» MATERIAL FOR THIS TASK:
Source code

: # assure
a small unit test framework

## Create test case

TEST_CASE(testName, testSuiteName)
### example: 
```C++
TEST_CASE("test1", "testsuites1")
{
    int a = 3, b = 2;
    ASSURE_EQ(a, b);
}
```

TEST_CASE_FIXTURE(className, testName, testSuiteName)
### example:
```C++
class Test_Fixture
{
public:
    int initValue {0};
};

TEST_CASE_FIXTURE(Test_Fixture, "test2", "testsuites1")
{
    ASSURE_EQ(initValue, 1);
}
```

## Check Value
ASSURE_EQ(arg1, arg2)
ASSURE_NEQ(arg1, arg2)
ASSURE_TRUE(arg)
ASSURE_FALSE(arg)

» INSTRUCTIONS TO FOLLOW:
Each entry above is to be copied out exactly.

» THE ANSWER:
Source code

: # assure
a small unit test framework

## Create test case

TEST_CASE(testName, testSuiteName)
### example: 
```C++
TEST_CASE("test1", "testsuites1")
{
    int a = 3, b = 2;
    ASSURE_EQ(a, b);
}
```

TEST_CASE_FIXTURE(className, testName, testSuiteName)
### example:
```C++
class Test_Fixture
{
public:
    int initValue {0};
};

TEST_CASE_FIXTURE(Test_Fixture, "test2", "testsuites1")
{
    ASSURE_EQ(initValue, 1);
}
```

## Check Value
ASSURE_EQ(arg1, arg2)
ASSURE_NEQ(arg1, arg2)
ASSURE_TRUE(arg)
ASSURE_FALSE(arg)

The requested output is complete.